- Directions for this task -
To complete this task, print all the data below exactly but leave out the images.

(Extracted data entries)

--- START ---

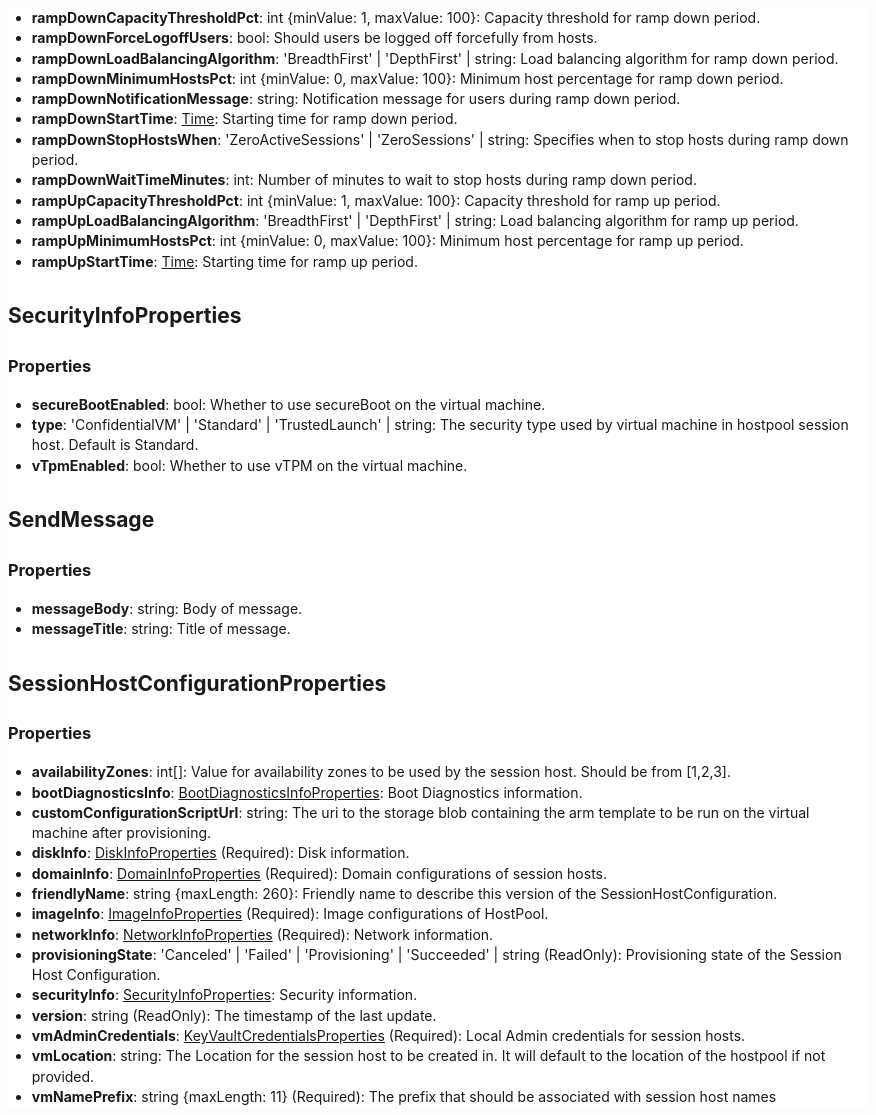 * **rampDownCapacityThresholdPct**: int {minValue: 1, maxValue: 100}: Capacity threshold for ramp down period.
* **rampDownForceLogoffUsers**: bool: Should users be logged off forcefully from hosts.
* **rampDownLoadBalancingAlgorithm**: 'BreadthFirst' | 'DepthFirst' | string: Load balancing algorithm for ramp down period.
* **rampDownMinimumHostsPct**: int {minValue: 0, maxValue: 100}: Minimum host percentage for ramp down period.
* **rampDownNotificationMessage**: string: Notification message for users during ramp down period.
* **rampDownStartTime**: [Time](#time): Starting time for ramp down period.
* **rampDownStopHostsWhen**: 'ZeroActiveSessions' | 'ZeroSessions' | string: Specifies when to stop hosts during ramp down period.
* **rampDownWaitTimeMinutes**: int: Number of minutes to wait to stop hosts during ramp down period.
* **rampUpCapacityThresholdPct**: int {minValue: 1, maxValue: 100}: Capacity threshold for ramp up period.
* **rampUpLoadBalancingAlgorithm**: 'BreadthFirst' | 'DepthFirst' | string: Load balancing algorithm for ramp up period.
* **rampUpMinimumHostsPct**: int {minValue: 0, maxValue: 100}: Minimum host percentage for ramp up period.
* **rampUpStartTime**: [Time](#time): Starting time for ramp up period.

## SecurityInfoProperties
### Properties
* **secureBootEnabled**: bool: Whether to use secureBoot on the virtual machine.
* **type**: 'ConfidentialVM' | 'Standard' | 'TrustedLaunch' | string: The security type used by virtual machine in hostpool session host. Default is Standard.
* **vTpmEnabled**: bool: Whether to use vTPM on the virtual machine.

## SendMessage
### Properties
* **messageBody**: string: Body of message.
* **messageTitle**: string: Title of message.

## SessionHostConfigurationProperties
### Properties
* **availabilityZones**: int[]: Value for availability zones to be used by the session host. Should be from [1,2,3].
* **bootDiagnosticsInfo**: [BootDiagnosticsInfoProperties](#bootdiagnosticsinfoproperties): Boot Diagnostics information.
* **customConfigurationScriptUrl**: string: The uri to the storage blob containing the arm template to be run on the virtual machine after provisioning.
* **diskInfo**: [DiskInfoProperties](#diskinfoproperties) (Required): Disk information.
* **domainInfo**: [DomainInfoProperties](#domaininfoproperties) (Required): Domain configurations of session hosts.
* **friendlyName**: string {maxLength: 260}: Friendly name to describe this version of the SessionHostConfiguration.
* **imageInfo**: [ImageInfoProperties](#imageinfoproperties) (Required): Image configurations of HostPool.
* **networkInfo**: [NetworkInfoProperties](#networkinfoproperties) (Required): Network information.
* **provisioningState**: 'Canceled' | 'Failed' | 'Provisioning' | 'Succeeded' | string (ReadOnly): Provisioning state of the Session Host Configuration.
* **securityInfo**: [SecurityInfoProperties](#securityinfoproperties): Security information.
* **version**: string (ReadOnly): The timestamp of the last update.
* **vmAdminCredentials**: [KeyVaultCredentialsProperties](#keyvaultcredentialsproperties) (Required): Local Admin credentials for session hosts.
* **vmLocation**: string: The Location for the session host to be created in. It will default to the location of the hostpool if not provided.
* **vmNamePrefix**: string {maxLength: 11} (Required): The prefix that should be associated with session host names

--- END ---

- Expected output -
 * **rampDownCapacityThresholdPct**: int {minValue: 1, maxValue: 100}: Capacity threshold for ramp down period.
* **rampDownForceLogoffUsers**: bool: Should users be logged off forcefully from hosts.
* **rampDownLoadBalancingAlgorithm**: 'BreadthFirst' | 'DepthFirst' | string: Load balancing algorithm for ramp down period.
* **rampDownMinimumHostsPct**: int {minValue: 0, maxValue: 100}: Minimum host percentage for ramp down period.
* **rampDownNotificationMessage**: string: Notification message for users during ramp down period.
* **rampDownStartTime**: [Time](#time): Starting time for ramp down period.
* **rampDownStopHostsWhen**: 'ZeroActiveSessions' | 'ZeroSessions' | string: Specifies when to stop hosts during ramp down period.
* **rampDownWaitTimeMinutes**: int: Number of minutes to wait to stop hosts during ramp down period.
* **rampUpCapacityThresholdPct**: int {minValue: 1, maxValue: 100}: Capacity threshold for ramp up period.
* **rampUpLoadBalancingAlgorithm**: 'BreadthFirst' | 'DepthFirst' | string: Load balancing algorithm for ramp up period.
* **rampUpMinimumHostsPct**: int {minValue: 0, maxValue: 100}: Minimum host percentage for ramp up period.
* **rampUpStartTime**: [Time](#time): Starting time for ramp up period.

## SecurityInfoProperties
### Properties
* **secureBootEnabled**: bool: Whether to use secureBoot on the virtual machine.
* **type**: 'ConfidentialVM' | 'Standard' | 'TrustedLaunch' | string: The security type used by virtual machine in hostpool session host. Default is Standard.
* **vTpmEnabled**: bool: Whether to use vTPM on the virtual machine.

## SendMessage
### Properties
* **messageBody**: string: Body of message.
* **messageTitle**: string: Title of message.

## SessionHostConfigurationProperties
### Properties
* **availabilityZones**: int[]: Value for availability zones to be used by the session host. Should be from [1,2,3].
* **bootDiagnosticsInfo**: [BootDiagnosticsInfoProperties](#bootdiagnosticsinfoproperties): Boot Diagnostics information.
* **customConfigurationScriptUrl**: string: The uri to the storage blob containing the arm template to be run on the virtual machine after provisioning.
* **diskInfo**: [DiskInfoProperties](#diskinfoproperties) (Required): Disk information.
* **domainInfo**: [DomainInfoProperties](#domaininfoproperties) (Required): Domain configurations of session hosts.
* **friendlyName**: string {maxLength: 260}: Friendly name to describe this version of the SessionHostConfiguration.
* **imageInfo**: [ImageInfoProperties](#imageinfoproperties) (Required): Image configurations of HostPool.
* **networkInfo**: [NetworkInfoProperties](#networkinfoproperties) (Required): Network information.
* **provisioningState**: 'Canceled' | 'Failed' | 'Provisioning' | 'Succeeded' | string (ReadOnly): Provisioning state of the Session Host Configuration.
* **securityInfo**: [SecurityInfoProperties](#securityinfoproperties): Security information.
* **version**: string (ReadOnly): The timestamp of the last update.
* **vmAdminCredentials**: [KeyVaultCredentialsProperties](#keyvaultcredentialsproperties) (Required): Local Admin credentials for session hosts.
* **vmLocation**: string: The Location for the session host to be created in. It will default to the location of the hostpool if not provided.
* **vmNamePrefix**: string {maxLength: 11} (Required): The prefix that should be associated with session host names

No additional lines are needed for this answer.